PROMPT ▸ Quote, word for word, every line starting at the line that contains "3. Try building" and ending with the last line of the records; include both of these lines and no others.

Saved data entries:
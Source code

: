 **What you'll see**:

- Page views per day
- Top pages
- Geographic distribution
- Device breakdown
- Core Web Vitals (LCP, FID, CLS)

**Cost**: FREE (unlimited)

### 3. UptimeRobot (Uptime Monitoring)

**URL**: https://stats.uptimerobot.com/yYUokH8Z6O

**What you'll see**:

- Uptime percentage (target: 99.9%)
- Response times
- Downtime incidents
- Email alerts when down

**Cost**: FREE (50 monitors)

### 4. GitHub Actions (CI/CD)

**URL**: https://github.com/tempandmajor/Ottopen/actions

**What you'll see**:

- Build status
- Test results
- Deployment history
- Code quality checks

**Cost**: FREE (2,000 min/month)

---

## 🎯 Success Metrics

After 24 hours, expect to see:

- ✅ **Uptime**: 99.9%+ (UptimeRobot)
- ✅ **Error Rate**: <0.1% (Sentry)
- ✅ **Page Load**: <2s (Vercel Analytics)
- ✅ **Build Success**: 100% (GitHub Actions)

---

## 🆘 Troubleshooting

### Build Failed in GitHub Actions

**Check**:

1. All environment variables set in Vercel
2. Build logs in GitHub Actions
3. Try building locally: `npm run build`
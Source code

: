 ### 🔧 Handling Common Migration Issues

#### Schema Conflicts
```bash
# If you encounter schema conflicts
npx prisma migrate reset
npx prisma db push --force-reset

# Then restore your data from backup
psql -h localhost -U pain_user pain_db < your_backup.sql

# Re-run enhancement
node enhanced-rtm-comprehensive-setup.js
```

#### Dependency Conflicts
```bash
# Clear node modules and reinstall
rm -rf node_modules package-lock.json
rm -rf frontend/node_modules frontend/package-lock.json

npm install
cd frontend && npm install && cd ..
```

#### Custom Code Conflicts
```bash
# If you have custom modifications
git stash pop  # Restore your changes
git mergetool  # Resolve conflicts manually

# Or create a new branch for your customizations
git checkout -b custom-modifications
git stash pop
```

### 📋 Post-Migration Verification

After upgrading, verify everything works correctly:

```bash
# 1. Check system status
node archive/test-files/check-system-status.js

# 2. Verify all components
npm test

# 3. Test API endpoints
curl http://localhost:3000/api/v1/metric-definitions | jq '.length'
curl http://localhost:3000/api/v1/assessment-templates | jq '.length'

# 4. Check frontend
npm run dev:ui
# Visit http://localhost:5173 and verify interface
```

ANSWER SPACE ▸
3. Try building locally: `npm run build`
Source code

: ### 🔧 Handling Common Migration Issues

#### Schema Conflicts
```bash
# If you encounter schema conflicts
npx prisma migrate reset
npx prisma db push --force-reset

# Then restore your data from backup
psql -h localhost -U pain_user pain_db < your_backup.sql

# Re-run enhancement
node enhanced-rtm-comprehensive-setup.js
```

#### Dependency Conflicts
```bash
# Clear node modules and reinstall
rm -rf node_modules package-lock.json
rm -rf frontend/node_modules frontend/package-lock.json

npm install
cd frontend && npm install && cd ..
```

#### Custom Code Conflicts
```bash
# If you have custom modifications
git stash pop  # Restore your changes
git mergetool  # Resolve conflicts manually

# Or create a new branch for your customizations
git checkout -b custom-modifications
git stash pop
```

### 📋 Post-Migration Verification

After upgrading, verify everything works correctly:

```bash
# 1. Check system status
node archive/test-files/check-system-status.js

# 2. Verify all components
npm test

# 3. Test API endpoints
curl http://localhost:3000/api/v1/metric-definitions | jq '.length'
curl http://localhost:3000/api/v1/assessment-templates | jq '.length'

# 4. Check frontend
npm run dev:ui
# Visit http://localhost:5173 and verify interface
```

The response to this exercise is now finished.